European shares to end 2015 with gains, albeit below earlier peaks

European shares were set on Thursday to end 2015 with gains made over the course of the year, although they remained below earlier peaks after weak commodity prices weighed on markets in the final quarter.

Britain’s blue-chip FTSE 100 index and France’s benchmark CAC-40 index were both down 0.4 percent on Thursday.

Germany’s DAX was closed for a public holiday, while other markets were due for only a half day of trading.

Brent crude oil prices stayed near 11-year lows, with shares in oil companies such as BP and Total falling.

“The FTSE is crawling towards the finishing line looking a bit bruised and battered,” said Spreadex analyst Connor Campbell.

Both the FTSE and DAX have fallen from record highs reached in April, pulled down partly by concerns about a slowdown in China, which is the world’s second-biggest economy and a major consumer of commodities such as metals and oil.

Economic stimulus measures from the European Central Bank have prevented markets from losing too much ground, with the main German and French markets both up some 10 percent in 2015.

However, the FTSE has underperformed its European rivals and is down around 5 percent in 2015, partly because commodity-related stocks account for a bigger part of the market in Britain than in France and Germany.

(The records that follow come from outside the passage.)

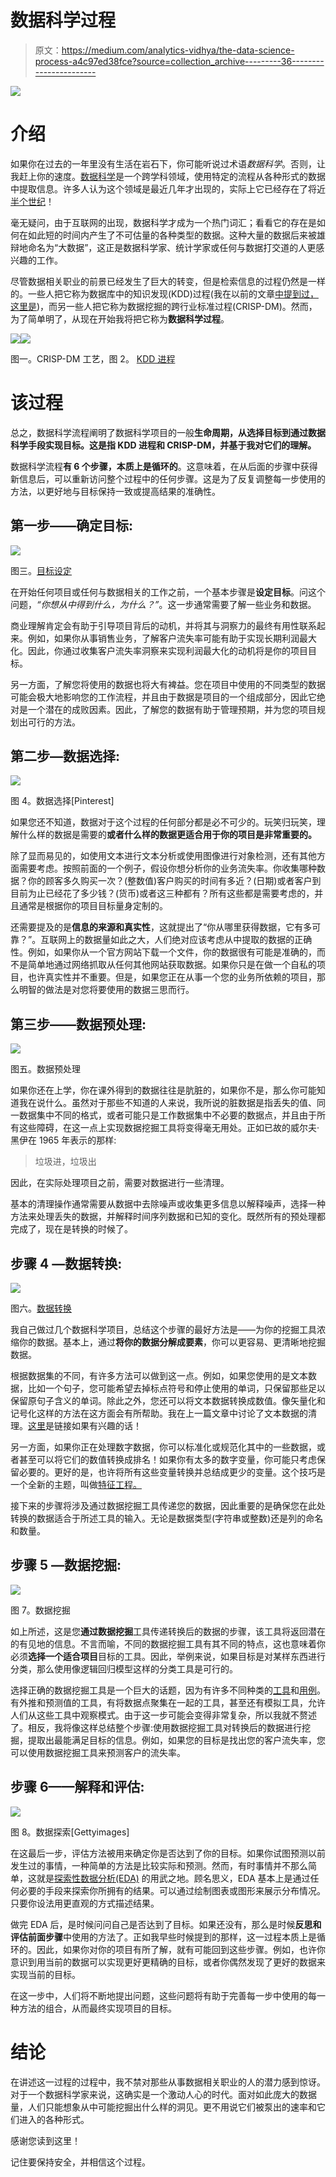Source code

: # 数据科学过程

> 原文：<https://medium.com/analytics-vidhya/the-data-science-process-a4c97ed38fce?source=collection_archive---------36----------------------->

![](img/b162c23d224c88d29e848ac0c990d92f.png)

# 介绍

如果你在过去的一年里没有生活在岩石下，你可能听说过术语*数据科学*。否则，让我赶上你的速度。[数据科学](https://simplystatistics.org/2013/12/12/the-key-word-in-data-science-is-not-data-it-is-science/)是一个跨学科领域，使用特定的流程从各种形式的数据中提取信息。许多人认为这个领域是最近几年才出现的，实际上它已经存在了将近[半个世纪](http://10.1145/3076253)！

毫无疑问，由于互联网的出现，数据科学才成为一个热门词汇；看看它的存在是如何在如此短的时间内产生了不可估量的各种类型的数据。这种大量的数据后来被雄辩地命名为“大数据”，这正是数据科学家、统计学家或任何与数据打交道的人更感兴趣的工作。

尽管数据相关职业的前景已经发生了巨大的转变，但是检索信息的过程仍然是一样的。一些人把它称为数据库中的知识发现(KDD)过程(我在以前的文章[中提到过，这里是](/ai-in-plain-english/sentiment-classification-using-xgboost-7abdaf4771f9))，而另一些人把它称为数据挖掘的跨行业标准过程(CRISP-DM)。然而，为了简单明了，从现在开始我将把它称为**数据科学过程**。

![](img/3acff4be33adfe1468baa74c7dfad12e.png)![](img/4da6123c09d97070830830392c96943f.png)

图一。CRISP-DM 工艺，图 2。 [KDD 进程](https://infovis-wiki.net/wiki/Knowledge_Discovery_in_Databases_(KDD))

# 该过程

总之，数据科学流程阐明了数据科学项目的一般**生命周期，从选择目标到通过数据科学手段实现目标。这是指 KDD 进程和 CRISP-DM，并基于我对它们的理解。**

数据科学流程**有 6 个步骤，本质上是循环的**。这意味着，在从后面的步骤中获得新信息后，可以重新访问整个过程中的任何步骤。这是为了反复调整每一步使用的方法，以更好地与目标保持一致或提高结果的准确性。

## **第一步——确定目标:**

![](img/c33653056022e650d71228a0410756da.png)

图三。[目标设定](https://solopracticeuniversity.com/2019/10/23/how-million-dollar-attorneys-unleash-the-power-of-goal-setting/)

在开始任何项目或任何与数据相关的工作之前，一个基本步骤是**设定目标**。问这个问题，*“你想从中得到什么，为什么？”*。这一步通常需要了解一些业务和数据。

商业理解肯定会有助于引导项目背后的动机，并将其与洞察力的最终有用性联系起来。例如，如果你从事销售业务，了解客户流失率可能有助于实现长期利润最大化。因此，你通过收集客户流失率洞察来实现利润最大化的动机将是你的项目目标。

另一方面，了解您将使用的数据也将大有裨益。您在项目中使用的不同类型的数据可能会极大地影响您的工作流程，并且由于数据是项目的一个组成部分，因此它绝对是一个潜在的成败因素。因此，了解您的数据有助于管理预期，并为您的项目规划出可行的方法。

## **第二步—数据选择:**

![](img/331f34f5457953e8cc2b2cf110cb06ab.png)

图 4。数据选择[Pinterest]

如果您还不知道，数据对于这个过程的任何部分都是必不可少的。玩笑归玩笑，理解什么样的数据是需要的**或者什么样的数据更适合用于你的项目是非常重要的。**

除了显而易见的，如使用文本进行文本分析或使用图像进行对象检测，还有其他方面需要考虑。按照前面的一个例子，假设你想分析你的业务流失率。你收集哪种数据？你的顾客多久购买一次？(整数值)客户购买的时间有多近？(日期)或者客户到目前为止已经花了多少钱？(货币)或者这三种都有？所有这些都是需要考虑的，并且通常是根据你的项目目标量身定制的。

还需要提及的是**信息的来源和真实性**，这就提出了“你从哪里获得数据，它有多可靠？”。互联网上的数据量如此之大，人们绝对应该考虑从中提取的数据的正确性。例如，如果你从一个官方网站下载一个文件，你的数据很有可能是准确的，而不是简单地通过网络抓取从任何其他网站获取数据。如果你只是在做一个自私的项目，也许真实性并不重要。但是，如果您正在从事一个您的业务所依赖的项目，那么明智的做法是对您将要使用的数据三思而行。

## **第三步——数据预处理:**

![](img/a3f925e87a11d91a79c25f1a5851e2fb.png)

图五。数据预处理

如果你还在上学，你在课外得到的数据往往是肮脏的，如果你不是，那么你可能知道我在说什么。虽然对于那些不知道的人来说，我所说的脏数据是指丢失的值、同一数据集中不同的格式，或者可能只是工作数据集中不必要的数据点，并且由于所有这些障碍，在这一点上实现数据挖掘工具将变得毫无用处。正如已故的威尔夫·黑伊在 1965 年表示的那样:

> 垃圾进，垃圾出

因此，在实际处理项目之前，需要对数据进行一些清理。

基本的清理操作通常需要从数据中去除噪声或收集更多信息以解释噪声，选择一种方法来处理丢失的数据，并解释时间序列数据和已知的变化。既然所有的预处理都完成了，现在是转换的时候了。

## **步骤 4 —数据转换:**

![](img/af913fce3a33f2bbc5852b59acb90e67.png)

图六。[数据转换](https://www.alooma.com/blog/what-is-data-transformation)

我自己做过几个数据科学项目，总结这个步骤的最好方法是——为你的挖掘工具浓缩你的数据。基本上，通过**将你的数据分解成要素**，你可以更容易、更清晰地挖掘数据。

根据数据集的不同，有许多方法可以做到这一点。例如，如果您使用的是文本数据，比如一个句子，您可能希望去掉标点符号和停止使用的单词，只保留那些足以保留原句子含义的单词。除此之外，您还可以将文本数据转换成数值。像矢量化和记号化这样的方法在这方面会有所帮助。我在上一篇文章中讨论了文本数据的清理。[这里](/ai-in-plain-english/sentiment-classification-using-xgboost-7abdaf4771f9)是链接如果有兴趣的话！

另一方面，如果你正在处理数字数据，你可以标准化或规范化其中的一些数据，或者甚至可以将它们的数值转换成排名！如果你有太多的数字变量，你可能只考虑保留必要的。更好的是，也许将所有这些变量转换并总结成更少的变量。这个技巧是一个全新的主题，叫做[特征工程。](https://www.kdnuggets.com/2018/12/feature-engineering-explained.html)

接下来的步骤将涉及通过数据挖掘工具传递您的数据，因此重要的是确保您在此处转换的数据适合于所述工具的输入。无论是数据类型(字符串或整数)还是列的命名和数量。

## **步骤 5 —数据挖掘:**

![](img/8dae3d0b342d3ca4d0018d57cd432f9b.png)

图 7。数据挖掘

如上所述，这是您**通过数据挖掘**工具传递转换后的数据的步骤，该工具将返回潜在的有见地的信息。不言而喻，不同的数据挖掘工具有其不同的特点，这也意味着你必须**选择一个适合项目**目标的工具。因此，举例来说，如果目标是对某样东西进行分类，那么使用像逻辑回归模型这样的分类工具是可行的。

选择正确的数据挖掘工具是一个巨大的话题，因为有许多不同种类的[工具](https://datascience.foundation/sciencewhitepaper/data-mining:-models-and-methods)和[用例](https://www.datasciencecentral.com/profiles/blogs/the-7-most-important-data-mining-techniques)。有外推和预测值的工具，有将数据点聚集在一起的工具，甚至还有模拟工具，允许人们从这些工具中观察模式。由于这一步可能会变得非常复杂，所以我就不赘述了。相反，我将像这样总结整个步骤:使用数据挖掘工具对转换后的数据进行挖掘，提取出最能满足目标的信息。例如，如果您的目标是找出您的客户流失率，您可以使用数据挖掘工具来预测客户的流失率。

## **步骤 6——解释和评估:**

![](img/9e41dd21d3303d16d14693755e8a3342.png)

图 8。数据探索[Gettyimages]

在这最后一步，评估方法被用来确定你是否达到了你的目标。如果你试图预测以前发生过的事情，一种简单的方法是比较实际和预测。然而，有时事情并不那么简单，这就是[探索性数据分析(EDA)](https://www.omnisci.com/learn/data-exploration) 的用武之地。顾名思义，EDA 基本上是通过任何必要的手段来探索你所拥有的结果。可以通过绘制图表或图形来展示分布情况。只要你设法用更直观的方式描述结果。

做完 EDA 后，是时候问问自己是否达到了目标。如果还没有，那么是时候**反思和评估前面步骤**中使用的方法了。正如我早些时候提到的那样，这一过程本质上是循环的。因此，如果你对你的项目有所了解，就有可能回到这些步骤。例如，也许你意识到用当前的数据可以实现更好更精确的目标，或者你偶然发现了更好的数据来实现当前的目标。

在这一步中，人们将不断地提出问题，这些问题将有助于完善每一步中使用的每一种方法的组合，从而最终实现项目的目标。

# 结论

在讲述这一过程的过程中，我不禁对那些从事数据相关职业的人的潜力感到惊讶。对于一个数据科学家来说，这确实是一个激动人心的时代。面对如此庞大的数据量，人们只能想象从中可能挖掘出什么样的洞见。更不用说它们被泵出的速率和它们进入的各种形式。

感谢您读到这里！

记住要保持安全，并相信这个过程。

The FTSE is nearly 10 percent below a record level reached in April. Germany’s DAX ended the year some 13 percent below a record high reached in April, while the French market is also more than 10 percent below its April peak this year.

A Reuters poll earlier this month forecast that while European stocks would rise in 2016, they would not get back to those peak levels reached in 2015.

Admiral Markets’ Darren Sinden said that despite some lingering concerns about debt-ridden European economies such as Greece, European stocks still promised better returns for investors than the low yields on offer in bond markets.

“European stocks are still probably the best choice in a limited range of options,” said Sinden.

“There’s not much incentive to hold bonds, and the U.S. is at the tail-end of a bull run, so it’s hard to justify putting your money there. Nevertheless, in Europe, I still have some concerns about the domestic European economic recovery,” he added.